Tuesday, June 2, 2015

Where Everybody Knows Your Name

I've been playing the local course so often that almost all the staff knows me by name. I guess I am not hard to miss, since I've been showing up 3 times a week. I've been playing solo, which is unusual for a woman. But I finally feel comfortable holding my own no matter who I'm playing with. I've been going out solo mainly because I really want to focus on my game, which is easier to do when you don't have the social obligation of talking to the people you're golfing with.

When you play with strangers, you can talk as little or as much to them as you want. Since the starters know me now, I feel like they make sure I don't get paired with douche bags. And the rangers always wave or stop and say hi when they see me on the course. But still, because it's 90% guys out there on any given day, I've learned survival skills such as wearing shorts instead of skorts, and mentioning my husband within the first few minutes of meeting male players. (It's kind of sad that I have to even do these things, though. It's 2015 and the male-to-female ratio on a typical golf course is the same as the female-to-male ratio at any given Yankee Candle store.)

With one or two exceptions, the staff at the golf course is probably the friendliest bunch of folks I've ever known. Of course, who wouldn't be happy going to work where the grass is greenest. Plus, they get to play for free.

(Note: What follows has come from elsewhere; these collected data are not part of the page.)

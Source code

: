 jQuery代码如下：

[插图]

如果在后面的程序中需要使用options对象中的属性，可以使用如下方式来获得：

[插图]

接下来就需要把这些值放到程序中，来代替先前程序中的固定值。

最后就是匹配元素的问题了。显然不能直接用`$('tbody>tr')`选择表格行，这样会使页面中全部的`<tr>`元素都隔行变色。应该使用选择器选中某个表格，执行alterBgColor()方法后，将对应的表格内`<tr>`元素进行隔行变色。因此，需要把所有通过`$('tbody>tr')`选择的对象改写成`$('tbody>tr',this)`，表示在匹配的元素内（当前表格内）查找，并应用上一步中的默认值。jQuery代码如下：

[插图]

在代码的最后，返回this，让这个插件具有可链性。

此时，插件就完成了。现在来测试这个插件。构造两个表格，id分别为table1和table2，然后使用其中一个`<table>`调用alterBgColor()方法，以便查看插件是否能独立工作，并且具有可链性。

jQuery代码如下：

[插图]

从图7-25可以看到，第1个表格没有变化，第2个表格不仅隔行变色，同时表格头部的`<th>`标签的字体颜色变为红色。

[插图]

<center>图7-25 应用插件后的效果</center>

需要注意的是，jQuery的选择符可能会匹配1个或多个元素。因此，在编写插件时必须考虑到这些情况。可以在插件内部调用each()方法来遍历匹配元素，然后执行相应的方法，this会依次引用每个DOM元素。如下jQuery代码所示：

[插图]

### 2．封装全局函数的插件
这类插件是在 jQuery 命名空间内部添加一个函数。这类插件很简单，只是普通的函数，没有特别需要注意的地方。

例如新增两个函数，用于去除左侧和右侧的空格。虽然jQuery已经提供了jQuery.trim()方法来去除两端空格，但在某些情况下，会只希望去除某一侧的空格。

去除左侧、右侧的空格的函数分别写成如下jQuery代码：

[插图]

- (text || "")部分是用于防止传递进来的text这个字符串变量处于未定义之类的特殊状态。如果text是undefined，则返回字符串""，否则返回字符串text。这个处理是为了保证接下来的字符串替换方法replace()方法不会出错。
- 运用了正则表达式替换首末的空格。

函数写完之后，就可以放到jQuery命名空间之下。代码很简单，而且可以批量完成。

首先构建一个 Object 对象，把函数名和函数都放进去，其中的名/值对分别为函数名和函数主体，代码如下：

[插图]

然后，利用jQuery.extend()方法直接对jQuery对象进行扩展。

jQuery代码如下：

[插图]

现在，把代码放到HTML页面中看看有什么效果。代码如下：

The other day, I happened to go out when there were a bunch of staffers going out. These were the top-of-the-food chain guys, the ones who worked the starter box in the mornings or did marshall duty on weekdays, not the peons who wash carts or worked the weekends. I ended up playing with one of the rangers and his friend, a former pro at a private club. Hubby and I had played with that ranger before. I'll call him Ralph, since his white curly hair and blue eyes reminds me of the designer Ralph Lauren, though he's actually a contractor by trade. He's a single-digit handicap, as are pretty much all the staffers. He paid me a compliment by saying that I played like a 9 handicap. "Are you kidding? I'm like a 20," I said. (Since that day, though, I've gotten down to an 18.5.)

Ralph's friend hit long but errant balls. He said he gave up golf for a number of years after working as a club pro and seeing the evil in it. I was curious about specifics, but there wasn't time to delve deep. Strangely, I think I had an inkling about what he was talking about. When rich people are involved, evil must lurk.

It's June now, and my 2 months of unlimited afternoons of public golf has come to an end. Tomorrow I try out for that ladies league. The forecast says there's a 70% chance of rain and it will be unseasonably cool. Not exactly the best conditions to start, but that's the rub of the green, as they say.